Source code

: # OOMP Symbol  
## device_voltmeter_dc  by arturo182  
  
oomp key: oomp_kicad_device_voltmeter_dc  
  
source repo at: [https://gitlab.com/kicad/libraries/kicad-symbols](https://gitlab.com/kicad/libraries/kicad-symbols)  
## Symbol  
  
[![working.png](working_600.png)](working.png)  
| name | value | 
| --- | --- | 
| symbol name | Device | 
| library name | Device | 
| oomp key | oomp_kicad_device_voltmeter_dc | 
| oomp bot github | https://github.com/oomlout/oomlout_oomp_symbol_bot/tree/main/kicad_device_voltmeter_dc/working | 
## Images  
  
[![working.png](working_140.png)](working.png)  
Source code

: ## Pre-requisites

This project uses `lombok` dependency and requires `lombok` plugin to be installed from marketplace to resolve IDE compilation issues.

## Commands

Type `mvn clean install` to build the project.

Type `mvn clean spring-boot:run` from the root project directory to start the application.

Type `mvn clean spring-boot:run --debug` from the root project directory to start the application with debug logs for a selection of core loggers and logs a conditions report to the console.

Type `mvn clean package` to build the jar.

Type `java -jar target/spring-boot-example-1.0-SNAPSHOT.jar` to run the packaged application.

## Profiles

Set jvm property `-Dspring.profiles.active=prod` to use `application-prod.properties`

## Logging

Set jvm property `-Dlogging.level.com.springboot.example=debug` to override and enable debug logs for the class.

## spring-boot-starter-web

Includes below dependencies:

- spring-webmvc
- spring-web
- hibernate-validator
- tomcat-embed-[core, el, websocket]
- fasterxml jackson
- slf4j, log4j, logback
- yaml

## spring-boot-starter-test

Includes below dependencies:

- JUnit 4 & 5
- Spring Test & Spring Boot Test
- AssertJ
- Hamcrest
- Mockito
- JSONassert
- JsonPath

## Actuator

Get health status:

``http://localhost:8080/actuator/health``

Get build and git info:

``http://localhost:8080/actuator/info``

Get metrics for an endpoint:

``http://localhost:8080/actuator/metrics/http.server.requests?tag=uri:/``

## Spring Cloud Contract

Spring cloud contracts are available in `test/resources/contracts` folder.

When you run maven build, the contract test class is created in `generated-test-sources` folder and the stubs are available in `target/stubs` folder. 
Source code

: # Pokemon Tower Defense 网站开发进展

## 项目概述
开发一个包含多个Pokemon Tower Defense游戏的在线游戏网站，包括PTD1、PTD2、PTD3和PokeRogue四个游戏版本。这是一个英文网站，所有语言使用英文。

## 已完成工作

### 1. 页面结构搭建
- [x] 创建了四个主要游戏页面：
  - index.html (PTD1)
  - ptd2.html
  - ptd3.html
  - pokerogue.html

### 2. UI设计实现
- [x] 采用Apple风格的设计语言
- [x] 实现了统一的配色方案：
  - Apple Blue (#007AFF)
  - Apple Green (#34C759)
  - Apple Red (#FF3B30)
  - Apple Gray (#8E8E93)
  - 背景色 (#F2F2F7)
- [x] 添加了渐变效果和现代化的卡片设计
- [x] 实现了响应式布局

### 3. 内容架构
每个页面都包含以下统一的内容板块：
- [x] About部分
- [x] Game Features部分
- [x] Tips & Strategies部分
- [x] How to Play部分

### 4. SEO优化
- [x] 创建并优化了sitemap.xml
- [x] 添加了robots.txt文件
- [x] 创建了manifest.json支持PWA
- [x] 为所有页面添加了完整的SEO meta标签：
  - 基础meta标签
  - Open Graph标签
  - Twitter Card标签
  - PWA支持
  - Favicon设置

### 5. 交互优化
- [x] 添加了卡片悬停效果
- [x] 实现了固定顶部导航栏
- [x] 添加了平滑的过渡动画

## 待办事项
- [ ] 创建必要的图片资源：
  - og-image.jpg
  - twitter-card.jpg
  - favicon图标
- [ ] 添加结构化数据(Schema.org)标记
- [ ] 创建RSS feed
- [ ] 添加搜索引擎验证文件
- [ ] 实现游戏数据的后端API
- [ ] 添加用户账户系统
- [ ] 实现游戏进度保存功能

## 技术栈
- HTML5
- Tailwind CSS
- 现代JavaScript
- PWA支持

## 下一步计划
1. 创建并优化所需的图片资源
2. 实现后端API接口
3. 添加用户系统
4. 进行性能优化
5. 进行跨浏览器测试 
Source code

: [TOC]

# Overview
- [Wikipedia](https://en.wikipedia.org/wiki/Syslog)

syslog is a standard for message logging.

* _Activity_: List every line in the records above that contains the word "target".

* _Task output_:
Type `java -jar target/spring-boot-example-1.0-SNAPSHOT.jar` to run the packaged application.
When you run maven build, the contract test class is created in `generated-test-sources` folder and the stubs are available in `target/stubs` folder. 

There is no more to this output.